Doug taught me the importance of character back story and motivation. Underdog characters drive plot and change story. And even minor characters – Susan Moore was never anything other than a supporting character in a B story – that have these rich back stories and strong motivations can elevate that subplot into something more than the sum of its parts. (OK, “Who Killed Susan Moore” was an A story but she was dead by that point, so it doesn’t count.)
Thank you, Doug. Not just for what you taught me as a writer, but also for the tingle of pleasure I still get when I think about how much General Hospital circa 1979 gave to me.
Trying again!
ReplyDeleteI am so in love with this post! I LOVED Marland's work on ATWT. There was a lot of stuffy upper middle class stuff, but his signature achievement was the Snyder family who owned a farm right outside of Oakdale. They were hard-working and with a lot of baggage by the time they were introduced. With all of the Snyders, he seemed to be asking whether the price of ambition was really worth it.

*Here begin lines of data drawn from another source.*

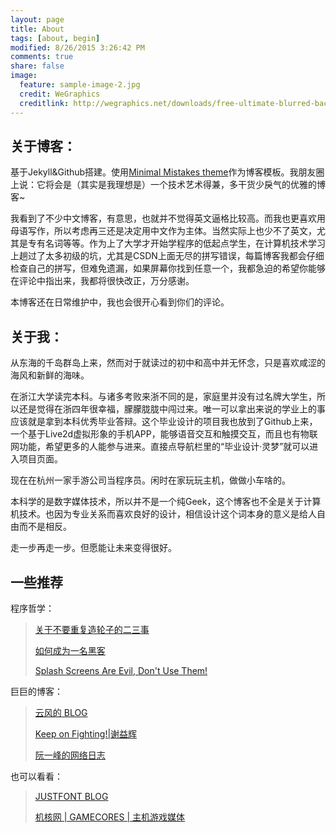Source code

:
 ```yaml
---
layout: page
title: About
tags: [about, begin]
modified: 8/26/2015 3:26:42 PM  
comments: true
share: false
image:
  feature: sample-image-2.jpg
  credit: WeGraphics
  creditlink: http://wegraphics.net/downloads/free-ultimate-blurred-background-pack/
---
```


## 关于博客：
基于Jekyll&Github搭建。使用[Minimal Mistakes theme](http://mmistakes.github.io/minimal-mistakes/)作为博客模板。我朋友圈上说：它将会是（其实是我理想是）一个技术艺术得兼，多干货少戾气的优雅的博客~

我看到了不少中文博客，有意思，也就并不觉得英文逼格比较高。而我也更喜欢用母语写作，所以考虑再三还是决定用中文作为主体。当然实际上也少不了英文，尤其是专有名词等等。作为上了大学才开始学程序的低起点学生，在计算机技术学习上趟过了太多初级的坑，尤其是CSDN上面无尽的拼写错误，每篇博客我都会仔细检查自己的拼写，但难免遗漏，如果屏幕你找到任意一个，我都急迫的希望你能够在评论中指出来，我都将很快改正，万分感谢。

本博客还在日常维护中，我也会很开心看到你们的评论。

## 关于我：
从东海的千岛群岛上来，然而对于就读过的初中和高中并无怀念，只是喜欢咸涩的海风和新鲜的海味。

在浙江大学读完本科。与诸多考败来浙不同的是，家庭里并没有过名牌大学生，所以还是觉得在浙四年很幸福，朦朦胧胧中闯过来。唯一可以拿出来说的学业上的事应该就是拿到本科优秀毕业答辩。这个毕业设计的项目我也放到了Github上来，一个基于Live2d虚拟形象的手机APP，能够语音交互和触摸交互，而且也有物联网功能，希望更多的人能参与进来。直接点导航栏里的“毕业设计·灵梦”就可以进入项目页面。

现在在杭州一家手游公司当程序员。闲时在家玩玩主机，做做小车啥的。

本科学的是数字媒体技术，所以并不是一个纯Geek，这个博客也不全是关于计算机技术。也因为专业关系而喜欢良好的设计，相信设计这个词本身的意义是给人自由而不是相反。

走一步再走一步。但愿能让未来变得很好。

## 一些推荐

程序哲学：

> [关于不要重复造轮子的二三事](http://avnpc.com/pages/howto-find-best-wheel-for-programming)
> 
> [如何成为一名黑客](http://translations.readthedocs.org/en/latest/hacker_howto.html)
> 
> [Splash Screens Are Evil, Don't Use Them!](http://cyrilmottier.com/2012/05/03/splash-screens-are-evil-dont-use-them/)

巨巨的博客：

> [云风的 BLOG](http://blog.codingnow.com/)
> 
> [Keep on Fighting!|谢益辉](http://yihui.name/cn/)
> 
> [阮一峰的网络日志](http://www.ruanyifeng.com/blog/)

也可以看看：

> [JUSTFONT BLOG](http://blog.justfont.com/)
> 
> [机核网 | GAMECORES | 主机游戏媒体](http://www.g-cores.com)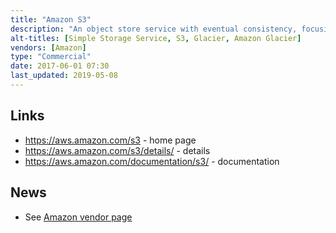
 ```yaml
---
title: "Amazon S3"
description: "An object store service with eventual consistency, focusing on massive durability and scalability, with support for multiple storage tiers (including Amazon Glacier and Glacier Deep Archive) and deep integration to the AWS ecosystem.  Objects are organised into buckets and indexed by string, with the option to list objects by prefix and to summarise results based on a delimiter allowing a filesystem to be approximated.  Metadata against objects is managed via S3 Object Tags, key-value pairs applied to objects that can be added, modified or deleted at any time.  Lifecycle management policies can be assigned to name prefixes or object tags to automatically delete objects or move them between storage tiers.  Supports versioning of objects, access control (at the bucket or object level), retrieving subsets of objects via server side queries (S3/Glacier select), batch operations (including Lambda function exection), replication of objects and metadata to a bucket in a different AWS region (cross-region replication), encryption of objects and support for SSL connections, immutable blobs (via Glacier Vault Lock), full auditing of all object operations, analytics on object operations, multi-part uploads, multi-object deletions, a flat-file output of object names and metadata (S3 Inventory), downloads via the bittorrent protocol, static website hosting and time limited object download URLs.  Quotes a 99.999999999% guarentee that data won't be lost, with data stored redundantly across multiple devices and facilities within the chosen region, and scalability past trillions of objects.  Provides a web based management console, mobile management app, a REST API and SDKs for a wide range of languages.  First launched in March 2006."
alt-titles: [Simple Storage Service, S3, Glacier, Amazon Glacier]
vendors: [Amazon]
type: "Commercial"
date: 2017-06-01 07:30
last_updated: 2019-05-08
---
```

## Links

* <https://aws.amazon.com/s3> - home page
* <https://aws.amazon.com/s3/details/> - details
* <https://aws.amazon.com/documentation/s3/> - documentation

## News

* See [Amazon vendor page](/tech-vendors/amazon-web-services/)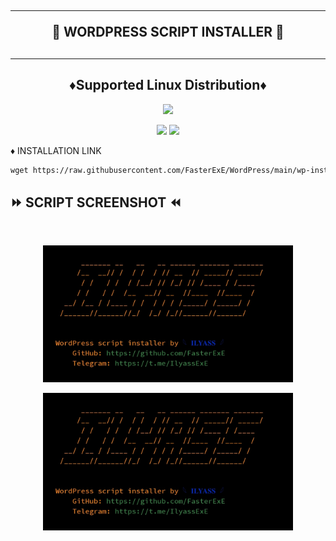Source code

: <!DOCTYPE html>
<h2 align="center">
<hr>
🚀 WORDPRESS SCRIPT INSTALLER 🚀
<h2><hr>
  
<h2 align="center">♦️Supported Linux Distribution♦️</h2>
<p align="center"><img src="https://d33wubrfki0l68.cloudfront.net/5911c43be3b1da526ed609e9c55783d9d0f6b066/9858b/assets/img/debian-ubuntu-hover.png"width="400"></p>
<p align="center"><img src="https://img.shields.io/static/v1?style=for-the-badge&logo=debian&label=Debian%2010&message=10 ↑↑&color=blue"> <img src="https://img.shields.io/static/v1?style=for-the-badge&logo=ubuntu&label=Ubuntu%2018&message=18.04 LTS ↑↑&color=blue"></p>
  
♦️ INSTALLATION LINK<br>

  ```html
wget https://raw.githubusercontent.com/FasterExE/WordPress/main/wp-installer.sh; bash wp-installer.sh
  ```

</b>

## ⏩ SCRIPT SCREENSHOT ⏪
<b>
</b>
<br>

</b>
<p align="center">
<img src="https://raw.githubusercontent.com/FasterExE/WordPress/main/SCREENSHOT/screenshot-1.jpg" width="400" title="Autoscript-Lite">
</p>

</b>
<p align="center">
<img src="https://raw.githubusercontent.com/FasterExE/WordPress/main/SCREENSHOT/screenshot-1.jpg" width="400" title="Autoscript-Lite">
</p>
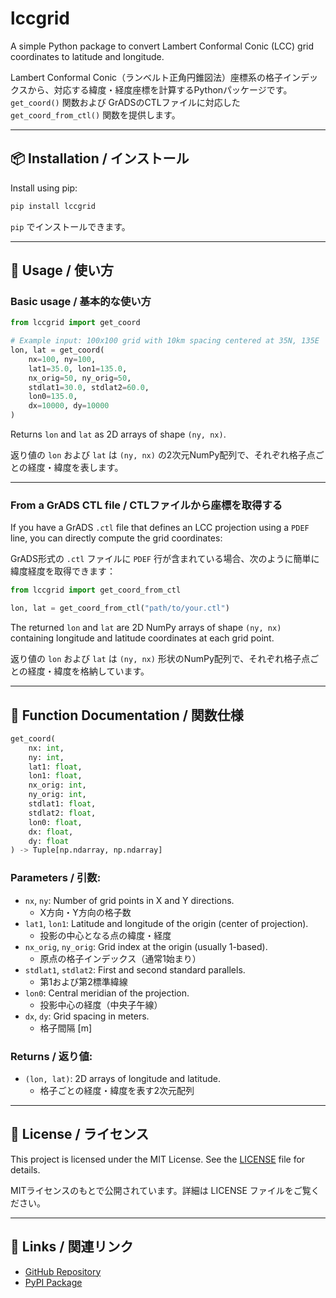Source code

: # lccgrid

A simple Python package to convert Lambert Conformal Conic (LCC) grid coordinates to latitude and longitude.

Lambert Conformal Conic（ランベルト正角円錐図法）座標系の格子インデックスから、対応する緯度・経度座標を計算するPythonパッケージです。`get_coord()` 関数および GrADSのCTLファイルに対応した `get_coord_from_ctl()` 関数を提供します。

---

## 📦 Installation / インストール

Install using pip:

```bash
pip install lccgrid
```

`pip` でインストールできます。

---

## 🚀 Usage / 使い方

### Basic usage / 基本的な使い方

```python
from lccgrid import get_coord

# Example input: 100x100 grid with 10km spacing centered at 35N, 135E
lon, lat = get_coord(
    nx=100, ny=100,
    lat1=35.0, lon1=135.0,
    nx_orig=50, ny_orig=50,
    stdlat1=30.0, stdlat2=60.0,
    lon0=135.0,
    dx=10000, dy=10000
)
```

Returns `lon` and `lat` as 2D arrays of shape `(ny, nx)`.

返り値の `lon` および `lat` は `(ny, nx)` の2次元NumPy配列で、それぞれ格子点ごとの経度・緯度を表します。

---

### From a GrADS CTL file / CTLファイルから座標を取得する

If you have a GrADS `.ctl` file that defines an LCC projection using a `PDEF` line, you can directly compute the grid coordinates:

GrADS形式の `.ctl` ファイルに `PDEF` 行が含まれている場合、次のように簡単に緯度経度を取得できます：

```python
from lccgrid import get_coord_from_ctl

lon, lat = get_coord_from_ctl("path/to/your.ctl")
```

The returned `lon` and `lat` are 2D NumPy arrays of shape `(ny, nx)` containing longitude and latitude coordinates at each grid point.

返り値の `lon` および `lat` は `(ny, nx)` 形状のNumPy配列で、それぞれ格子点ごとの経度・緯度を格納しています。

---

## 📘 Function Documentation / 関数仕様

```python
get_coord(
    nx: int,
    ny: int,
    lat1: float,
    lon1: float,
    nx_orig: int,
    ny_orig: int,
    stdlat1: float,
    stdlat2: float,
    lon0: float,
    dx: float,
    dy: float
) -> Tuple[np.ndarray, np.ndarray]
```

### Parameters / 引数:
- `nx`, `ny`: Number of grid points in X and Y directions.
  - X方向・Y方向の格子数
- `lat1`, `lon1`: Latitude and longitude of the origin (center of projection).
  - 投影の中心となる点の緯度・経度
- `nx_orig`, `ny_orig`: Grid index at the origin (usually 1-based).
  - 原点の格子インデックス（通常1始まり）
- `stdlat1`, `stdlat2`: First and second standard parallels.
  - 第1および第2標準緯線
- `lon0`: Central meridian of the projection.
  - 投影中心の経度（中央子午線）
- `dx`, `dy`: Grid spacing in meters.
  - 格子間隔 [m]

### Returns / 返り値:
- `(lon, lat)`: 2D arrays of longitude and latitude.
  - 格子ごとの経度・緯度を表す2次元配列

---

## 📄 License / ライセンス

This project is licensed under the MIT License. See the [LICENSE](LICENSE) file for details.

MITライセンスのもとで公開されています。詳細は LICENSE ファイルをご覧ください。

---

## 🔗 Links / 関連リンク

- [GitHub Repository](https://github.com/phanpy8910/lccgrid)
- [PyPI Package](https://pypi.org/project/lccgrid/)
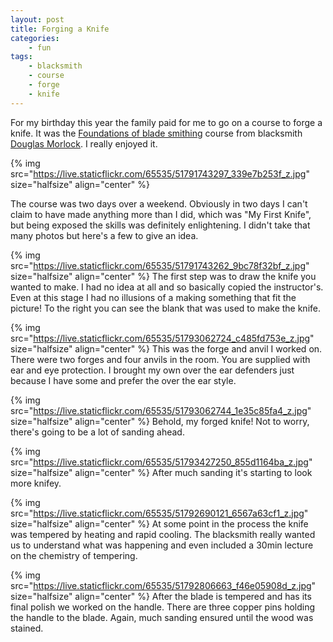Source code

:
 ```yaml
---
layout: post
title: Forging a Knife
categories:
    - fun
tags:
    - blacksmith
    - course
    - forge
    - knife
---
```



For my birthday this year the family paid for me to go on a course to forge a knife.  It was the [Foundations of blade smithing](https://www.morlockblacksmith.com/classes/2019/5/18/knives-dr2jz-3xfh4-t44lx-293nf-lnnbj-egwel) course from blacksmith [Douglas Morlock](https://www.morlockblacksmith.com).  I really enjoyed it.




{% img src="https://live.staticflickr.com/65535/51791743297_339e7b253f_z.jpg"  size="halfsize"  align="center" %}


The course was two days over a weekend.  Obviously in two days I can't claim to have made anything more than I did, which was "My First Knife", but being exposed the skills was definitely enlightening. I didn't take that many photos but here's a few to give an idea.




{% img src="https://live.staticflickr.com/65535/51791743262_9bc78f32bf_z.jpg"  size="halfsize"  align="center" %}
The first step was to draw the knife you wanted to make. I had no idea at all and so basically copied the instructor's.  Even at this stage I had no illusions of a making something that fit the picture! To the right you can see the blank that was used to make the knife.





{% img src="https://live.staticflickr.com/65535/51793062724_c485fd753e_z.jpg"  size="halfsize"  align="center" %}
This was the forge and anvil I worked on.  There were two forges and four anvils in the room.  You are supplied with ear and eye protection.  I brought my own over the ear defenders just because I have some and prefer the over the ear style.





{% img src="https://live.staticflickr.com/65535/51793062744_1e35c85fa4_z.jpg"  size="halfsize"  align="center" %}
Behold, my forged knife! Not to worry, there's going to be a lot of sanding ahead.





{% img src="https://live.staticflickr.com/65535/51793427250_855d1164ba_z.jpg"  size="halfsize"  align="center" %}
After much sanding it's starting to look more knifey.





{% img src="https://live.staticflickr.com/65535/51792690121_6567a63cf1_z.jpg"  size="halfsize"  align="center" %}
At some point in the process the knife was tempered by heating and rapid cooling.  The blacksmith really wanted us to understand what was happening and even included a 30min lecture on the chemistry of tempering.





{% img src="https://live.staticflickr.com/65535/51792806663_f46e05908d_z.jpg"  size="halfsize"  align="center" %}
After the blade is tempered and has its final polish we worked on the handle. There are three copper pins holding the handle to the blade. Again, much sanding ensured until the wood was stained.



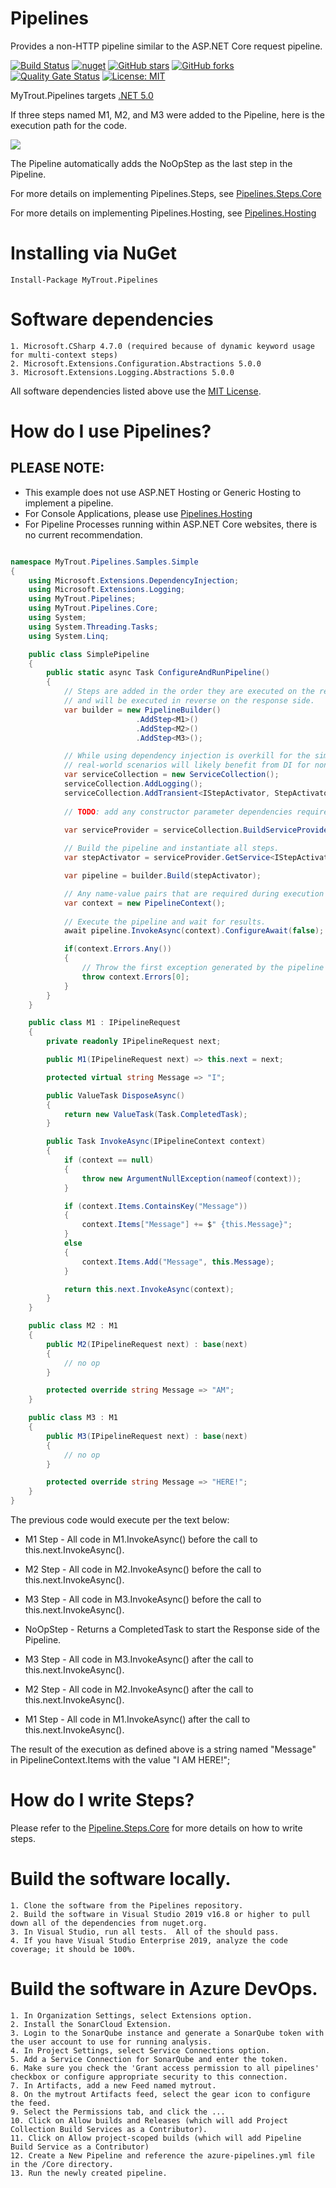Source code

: # Pipelines
Provides a non-HTTP pipeline similar to the ASP.NET Core request pipeline.

[![Build Status](https://dev.azure.com/mytrout/Pipelines/_apis/build/status/mytrout.Pipelines.Core?branchName=master)](https://dev.azure.com/mytrout/Pipelines/_build/latest?definitionId=13&branchName=master)
[![nuget](https://img.shields.io/nuget/v/MyTrout.Pipelines.svg)](https://www.nuget.org/packages/MyTrout.Pipelines/)
[![GitHub stars](https://img.shields.io/github/stars/mytrout/Pipelines.svg)](https://github.com/stefanprodan/AspNetCoreRateLimit/stargazers)
[![GitHub forks](https://img.shields.io/github/forks/mytrout/Pipelines.svg)](https://github.com/stefanprodan/AspNetCoreRateLimit/network)
[![Quality Gate Status](https://sonarcloud.io/api/project_badges/measure?project=Pipelines.Core&metric=alert_status)](https://sonarcloud.io/dashboard?id=Pipelines.Core)
[![License: MIT](https://img.shields.io/github/license/mytrout/Pipelines.svg)](https://licenses.nuget.org/MIT)

MyTrout.Pipelines targets [.NET 5.0](https://dotnet.microsoft.com/download/dotnet/5.0)

If three steps named M1, M2, and M3 were added to the Pipeline, here is the execution path for the code.

![](./Core/pipeline-drawing.jpg)

The Pipeline automatically adds the NoOpStep as the last step in the Pipeline.

For more details on implementing Pipelines.Steps, see [Pipelines.Steps.Core](./Steps/Core/README.md)

For more details on implementing Pipelines.Hosting, see [Pipelines.Hosting](./Hosting/README.md)

# Installing via NuGet

    Install-Package MyTrout.Pipelines

# Software dependencies
    1. Microsoft.CSharp 4.7.0 (required because of dynamic keyword usage for multi-context steps)
    2. Microsoft.Extensions.Configuration.Abstractions 5.0.0
    3. Microsoft.Extensions.Logging.Abstractions 5.0.0

All software dependencies listed above use the [MIT License](https://licenses.nuget.org/MIT).

# How do I use Pipelines?

## PLEASE NOTE: 
* This example does not use ASP.NET Hosting or Generic Hosting to implement a pipeline.
* For Console Applications, please use [Pipelines.Hosting](./Hosting/README.md)
* For Pipeline Processes running within ASP.NET Core websites, there is no current recommendation.

```csharp

namespace MyTrout.Pipelines.Samples.Simple
{
    using Microsoft.Extensions.DependencyInjection;
    using Microsoft.Extensions.Logging;
    using MyTrout.Pipelines;
    using MyTrout.Pipelines.Core;
    using System;
    using System.Threading.Tasks;
    using System.Linq;

    public class SimplePipeline
    {
        public static async Task ConfigureAndRunPipeline()
        {
            // Steps are added in the order they are executed on the request side
            // and will be executed in reverse on the response side.
            var builder = new PipelineBuilder()
                            .AddStep<M1>()
                            .AddStep<M2>()
                            .AddStep<M3>();

            // While using dependency injection is overkill for the simple example, 
            // real-world scenarios will likely benefit from DI for non-trivial implementations.
            var serviceCollection = new ServiceCollection();
            serviceCollection.AddLogging();
            serviceCollection.AddTransient<IStepActivator, StepActivator>();
    
            // TODO: add any constructor parameter dependencies required by steps here.

            var serviceProvider = serviceCollection.BuildServiceProvider();
    
            // Build the pipeline and instantiate all steps.
            var stepActivator = serviceProvider.GetService<IStepActivator>();

            var pipeline = builder.Build(stepActivator);

            // Any name-value pairs that are required during execution would be loaded here.
            var context = new PipelineContext();
    
            // Execute the pipeline and wait for results.
            await pipeline.InvokeAsync(context).ConfigureAwait(false);

            if(context.Errors.Any())
            {
                // Throw the first exception generated by the pipeline execution.
                throw context.Errors[0];
            }
        }
    }

    public class M1 : IPipelineRequest
    {
        private readonly IPipelineRequest next;

        public M1(IPipelineRequest next) => this.next = next;

        protected virtual string Message => "I";

        public ValueTask DisposeAsync()
        {
            return new ValueTask(Task.CompletedTask);
        }

        public Task InvokeAsync(IPipelineContext context)
        {
            if (context == null)
            {
                throw new ArgumentNullException(nameof(context));
            }

            if (context.Items.ContainsKey("Message"))
            {
                context.Items["Message"] += $" {this.Message}";
            }
            else
            {
                context.Items.Add("Message", this.Message);
            }

            return this.next.InvokeAsync(context);
        }
    }

    public class M2 : M1
    {
        public M2(IPipelineRequest next) : base(next)
        {
            // no op
        }

        protected override string Message => "AM";
    }

    public class M3 : M1
    {
        public M3(IPipelineRequest next) : base(next)
        {
            // no op
        }

        protected override string Message => "HERE!";
    }
}
```

The previous code would execute per the text below:

* M1 Step - All code in M1.InvokeAsync() before the call to this.next.InvokeAsync().
* M2 Step - All code in M2.InvokeAsync() before the call to this.next.InvokeAsync().
* M3 Step - All code in M3.InvokeAsync() before the call to this.next.InvokeAsync().

* NoOpStep - Returns a CompletedTask to start the Response side of the Pipeline.

* M3 Step - All code in M3.InvokeAsync() after the call to this.next.InvokeAsync().
* M2 Step - All code in M2.InvokeAsync() after the call to this.next.InvokeAsync().
* M1 Step - All code in M1.InvokeAsync() after the call to this.next.InvokeAsync().

The result of the execution as defined above is a string named "Message" in PipelineContext.Items with the value "I AM HERE!";

# How do I write Steps?
Please refer to the [Pipeline.Steps.Core](./Steps/Core/README.md) for more details on how to write steps.

# Build the software locally.
    1. Clone the software from the Pipelines repository.
    2. Build the software in Visual Studio 2019 v16.8 or higher to pull down all of the dependencies from nuget.org.
    3. In Visual Studio, run all tests.  All of the should pass.
    4. If you have Visual Studio Enterprise 2019, analyze the code coverage; it should be 100%.

# Build the software in Azure DevOps.
    1. In Organization Settings, select Extensions option.
    2. Install the SonarCloud Extension.
    3. Login to the SonarQube instance and generate a SonarQube token with the user account to use for running analysis.
    4. In Project Settings, select Service Connections option.
    5. Add a Service Connection for SonarQube and enter the token.
    6. Make sure you check the 'Grant access permission to all pipelines' checkbox or configure appropriate security to this connection.
    7. In Artifacts, add a new Feed named mytrout.
    8. On the mytrout Artifacts feed, select the gear icon to configure the feed.
    9. Select the Permissions tab, and click the ...
    10. Click on Allow builds and Releases (which will add Project Collection Build Services as a Contributor).
    11. Click on Allow project-scoped builds (which will add Pipeline Build Service as a Contributor)
    12. Create a New Pipeline and reference the azure-pipelines.yml file in the /Core directory.
    13. Run the newly created pipeline.
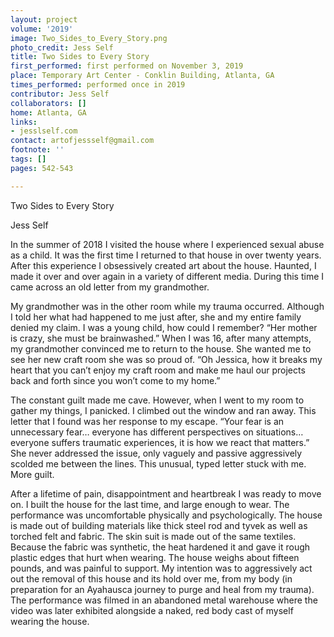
 ```yaml
---
layout: project
volume: '2019'
image: Two_Sides_to_Every_Story.png
photo_credit: Jess Self
title: Two Sides to Every Story
first_performed: first performed on November 3, 2019
place: Temporary Art Center - Conklin Building, Atlanta, GA
times_performed: performed once in 2019
contributor: Jess Self
collaborators: []
home: Atlanta, GA
links:
- jesslself.com
contact: artofjessself@gmail.com
footnote: ''
tags: []
pages: 542-543

---
```


Two Sides to Every Story

Jess Self

In the summer of 2018 I visited the house where I experienced sexual abuse as a child. It was the first time I returned to that house in over twenty years. After this experience I obsessively created art about the house. Haunted, I made it over and over again in a variety of different media. During this time I came across an old letter from my grandmother.

My grandmother was in the other room while my trauma occurred. Although I told her what had happened to me just after, she and my entire family denied my claim. I was a young child, how could I remember? “Her mother is crazy, she must be brainwashed.” When I was 16, after many attempts, my grandmother convinced me to return to the house. She wanted me to see her new craft room she was so proud of. “Oh Jessica, how it breaks my heart that you can’t enjoy my craft room and make me haul our projects back and forth since you won’t come to my home.”

The constant guilt made me cave. However, when I went to my room to gather my things, I panicked. I climbed out the window and ran away. This letter that I found was her response to my escape. “Your fear is an unnecessary fear… everyone has different perspectives on situations… everyone suffers traumatic experiences, it is how we react that matters.” She never addressed the issue, only vaguely and passive aggressively scolded me between the lines. This unusual, typed letter stuck with me. More guilt.

After a lifetime of pain, disappointment and heartbreak I was ready to move on. I built the house for the last time, and large enough to wear. The performance was uncomfortable physically and psychologically. The house is made out of building materials like thick steel rod and tyvek as well as torched felt and fabric. The skin suit is made out of the same textiles. Because the fabric was synthetic, the heat hardened it and gave it rough plastic edges that hurt when wearing. The house weighs about fifteen pounds, and was painful to support. My intention was to aggressively act out the removal of this house and its hold over me, from my body (in preparation for an Ayahausca journey to purge and heal from my trauma). The performance was filmed in an abandoned metal warehouse where the video was later exhibited alongside a naked, red body cast of myself wearing the house.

I also loved the Who Killed Susan Moore storyline. That was so well set up for months- maybe even years- and then played out for a good long time. Everyone was reasonably considered a suspect. Arguably, viewers didn't stop feeling the repercussions of the storyline for decades. *That* is good writing.
Marland wasn't perfect- look up Who Killed Carolyn Crawford on ATWT- but that was notable because he was usually so on his game. He, Bill Bell and Agnes Nixon are the holy trinity of soap opera writing saints.